THE OBJECT AND THE GLIMPSE
It is impossible to observe Daniel Solomons’ pieces and not be surprised. His work leaves nobody indifferent, not even those that just happen to browse around the gallery by accident. There is a background paradox: the objective of the artist from Madrid is not to impress, this production, today, revolves around the creation of metal sculptures combined with coloured facets. Solomons’ creativity is fed from a conglomeration of styles and its permeable trends go from minimalism to abstraction: Donald Judd, Richard Eacon, Malevitch, Fran Gehry or Anthony Caro, among others, are found within his interests. Solomons not only uses architectural and visual references in his iconographic investigation but is also nurtured by the reading of so‐called Anglo‐Saxon mentalist poets of a symbolist tradition, whose voices stimulate his stylised variations. There is no doubt that these pieces seem to hear the verses, merely whispered, of William Blake, Frost, Merrill, Wilbur and can even hear the teachings of George Steiner.
It should be pointed out that despite his sobriety, even his false simplicity, his works are of an elegance of many registers. Although his world has yet to be discovered, his polyhedral view has given way to the birth of straight metal forms, aligned and coloured that try to synthesise the metal and its multiple possibilities, showing a concern for volume and surface establishing an intense dialogue with space and light. In this way, the textures of the surfaces are essential and relate intimately with their environment, challenging our perception, i.e. the artist commits the admirer with the admired objects. This peculiar process could seem excessive to the lovers of traditional sculptured art forms.
Daniel Solomons has never abandoned painting, the basis of his most recent production. This doesn’t surprise us either after examining the selection of colours used and their compositional siting on the polished stainless steel of his sculptures. Although they possess a outlying classical temperament, in the sense that this artist shapes, organises his work, introduces a distant coldness, avoids a direct expressiveness, we cannot argue that these pieces are static and unchanging, on the contrary, they mutate as we move on, and we watch them through space.
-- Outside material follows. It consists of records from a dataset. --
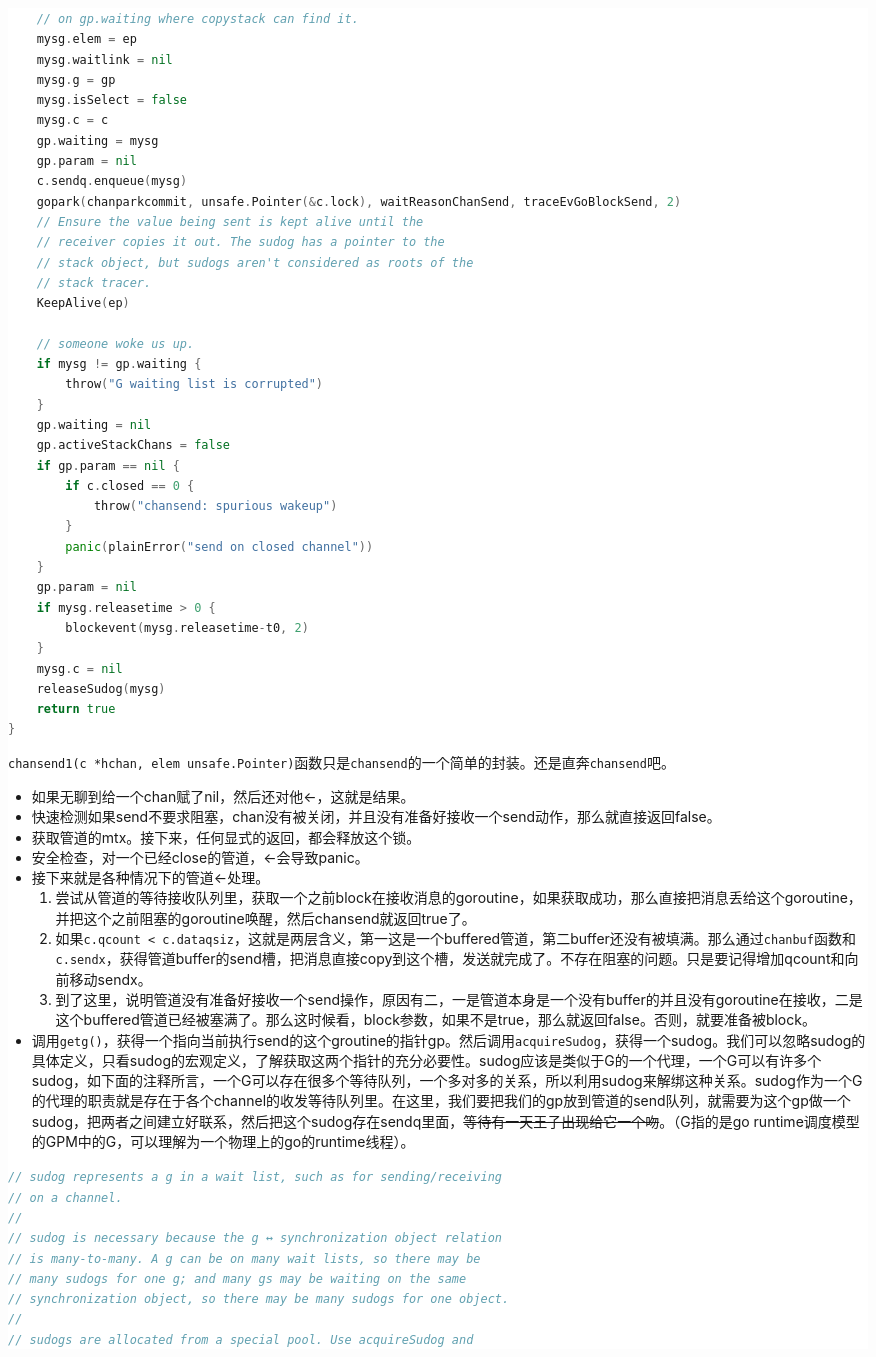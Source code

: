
 ```go
	// on gp.waiting where copystack can find it.
	mysg.elem = ep
	mysg.waitlink = nil
	mysg.g = gp
	mysg.isSelect = false
	mysg.c = c
	gp.waiting = mysg
	gp.param = nil
	c.sendq.enqueue(mysg)
	gopark(chanparkcommit, unsafe.Pointer(&c.lock), waitReasonChanSend, traceEvGoBlockSend, 2)
	// Ensure the value being sent is kept alive until the
	// receiver copies it out. The sudog has a pointer to the
	// stack object, but sudogs aren't considered as roots of the
	// stack tracer.
	KeepAlive(ep)

	// someone woke us up.
	if mysg != gp.waiting {
		throw("G waiting list is corrupted")
	}
	gp.waiting = nil
	gp.activeStackChans = false
	if gp.param == nil {
		if c.closed == 0 {
			throw("chansend: spurious wakeup")
		}
		panic(plainError("send on closed channel"))
	}
	gp.param = nil
	if mysg.releasetime > 0 {
		blockevent(mysg.releasetime-t0, 2)
	}
	mysg.c = nil
	releaseSudog(mysg)
	return true
}
```

`chansend1(c *hchan, elem unsafe.Pointer)`函数只是`chansend`的一个简单的封装。还是直奔`chansend`吧。
- 如果无聊到给一个chan赋了nil，然后还对他<-，这就是结果。
- 快速检测如果send不要求阻塞，chan没有被关闭，并且没有准备好接收一个send动作，那么就直接返回false。
- 获取管道的mtx。接下来，任何显式的返回，都会释放这个锁。
- 安全检查，对一个已经close的管道，<-会导致panic。
- 接下来就是各种情况下的管道<-处理。
    1. 尝试从管道的等待接收队列里，获取一个之前block在接收消息的goroutine，如果获取成功，那么直接把消息丢给这个goroutine，并把这个之前阻塞的goroutine唤醒，然后chansend就返回true了。
    2. 如果`c.qcount < c.dataqsiz`，这就是两层含义，第一这是一个buffered管道，第二buffer还没有被填满。那么通过`chanbuf`函数和`c.sendx`，获得管道buffer的send槽，把消息直接copy到这个槽，发送就完成了。不存在阻塞的问题。只是要记得增加qcount和向前移动sendx。
    3. 到了这里，说明管道没有准备好接收一个send操作，原因有二，一是管道本身是一个没有buffer的并且没有goroutine在接收，二是这个buffered管道已经被塞满了。那么这时候看，block参数，如果不是true，那么就返回false。否则，就要准备被block。
- 调用`getg()`，获得一个指向当前执行send的这个groutine的指针gp。然后调用`acquireSudog`，获得一个sudog。我们可以忽略sudog的具体定义，只看sudog的宏观定义，了解获取这两个指针的充分必要性。sudog应该是类似于G的一个代理，一个G可以有许多个sudog，如下面的注释所言，一个G可以存在很多个等待队列，一个多对多的关系，所以利用sudog来解绑这种关系。sudog作为一个G的代理的职责就是存在于各个channel的收发等待队列里。在这里，我们要把我们的gp放到管道的send队列，就需要为这个gp做一个sudog，把两者之间建立好联系，然后把这个sudog存在sendq里面，~~等待有一天王子出现给它一个吻~~。（G指的是go runtime调度模型的GPM中的G，可以理解为一个物理上的go的runtime线程）。
```go
// sudog represents a g in a wait list, such as for sending/receiving
// on a channel.
//
// sudog is necessary because the g ↔ synchronization object relation
// is many-to-many. A g can be on many wait lists, so there may be
// many sudogs for one g; and many gs may be waiting on the same
// synchronization object, so there may be many sudogs for one object.
//
// sudogs are allocated from a special pool. Use acquireSudog and
```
Ernest Hemingway once wrote that a good story must be like an iceberg: what you can see is always less than what it is in the water, providing intensity, mystery, strength and significance to what floats on the surface. In a way, this sentence can be linked to the Chilean writer Roberto Bolaño: culture is reality; and that is precisely what Daniel Solomons’ sculptures are, with their colour modulations, contrasts and translucencies, everything that encloses the representation of visible things, and that it is reinforced in this artistic work, and it becomes even more obvious.